Lights Out Stout

Charter Oak Lights Out RIS
~$8++, 9.1% ABV

Purchased at Maximum Beverage, West Hartford

lights outAnd when the candles were relit… Charter Oak Brewing was still plugging along, putting out a new beer every 10 months or so, following the same contact brewing template they’ve followed since day one.

As for me, I’ve evolved in my opinion of such things over the years of following the Connecticut beer scene. I’ve never had any issue at all with contract brewing, especially if the beer is good. My only issue was the “breweries” who were intent on maintaining the façade of being a brewery when they were nothing more than a wealthy guy with a business plan and a boner for being a craft brewery “owner.”

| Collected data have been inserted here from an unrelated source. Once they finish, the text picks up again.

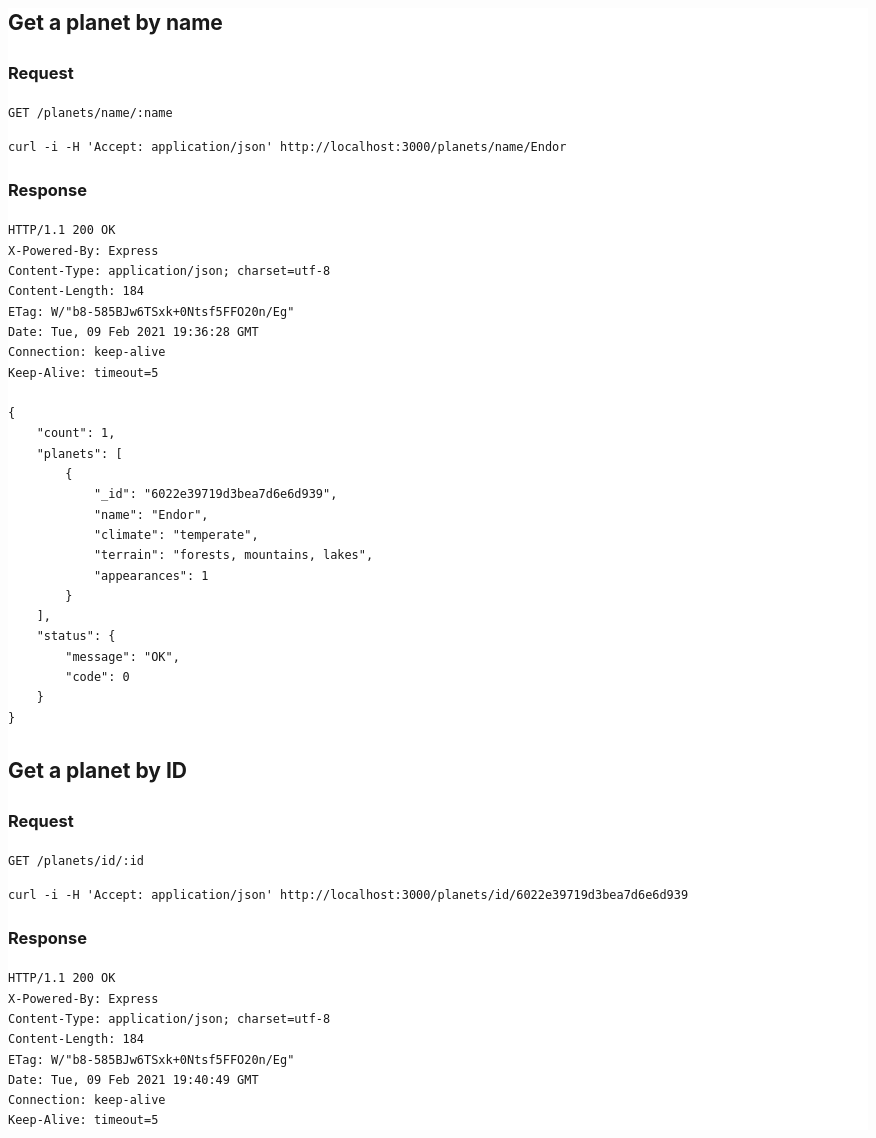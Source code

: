 ## Get a planet by name

### Request

`GET /planets/name/:name`

    curl -i -H 'Accept: application/json' http://localhost:3000/planets/name/Endor

### Response

    HTTP/1.1 200 OK
    X-Powered-By: Express
    Content-Type: application/json; charset=utf-8
    Content-Length: 184
    ETag: W/"b8-585BJw6TSxk+0Ntsf5FFO20n/Eg"
    Date: Tue, 09 Feb 2021 19:36:28 GMT
    Connection: keep-alive
    Keep-Alive: timeout=5
    
    {
        "count": 1,
        "planets": [
            {
                "_id": "6022e39719d3bea7d6e6d939",
                "name": "Endor",
                "climate": "temperate",
                "terrain": "forests, mountains, lakes",
                "appearances": 1
            }
        ],
        "status": {
            "message": "OK",
            "code": 0
        }
    }
    
## Get a planet by ID

### Request

`GET /planets/id/:id`

    curl -i -H 'Accept: application/json' http://localhost:3000/planets/id/6022e39719d3bea7d6e6d939
    
### Response

    HTTP/1.1 200 OK
    X-Powered-By: Express
    Content-Type: application/json; charset=utf-8
    Content-Length: 184
    ETag: W/"b8-585BJw6TSxk+0Ntsf5FFO20n/Eg"
    Date: Tue, 09 Feb 2021 19:40:49 GMT
    Connection: keep-alive
    Keep-Alive: timeout=5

But I’ve been burnt before, writing some stuff about a different local contracted label – and being totally wrong about it. And now that “label only” contractor is building an impressive new brew pub in Branford. I am not smart.

So I won’t suggest that Charter Oak’s plans I’ve read to build out a brewpub in South Norwalk’s entertainment district isn’t real. I know the owner of the “brand” has the money to do it – well, I don’t “know” anything of the sort, but I do know he sold paper.com a few years ago and that it was a rather nice payday for him.

Done with being “Dr. Paper,” P. Scott Vallely dropped the P from his name and started up Charter Oak Brewing from his house in New Canaan, contract brewing up at Paper City in Holyoke, MA. He’s co-opted one of our state’s most famous historic myths in the Charter Oak and has run full speed with it.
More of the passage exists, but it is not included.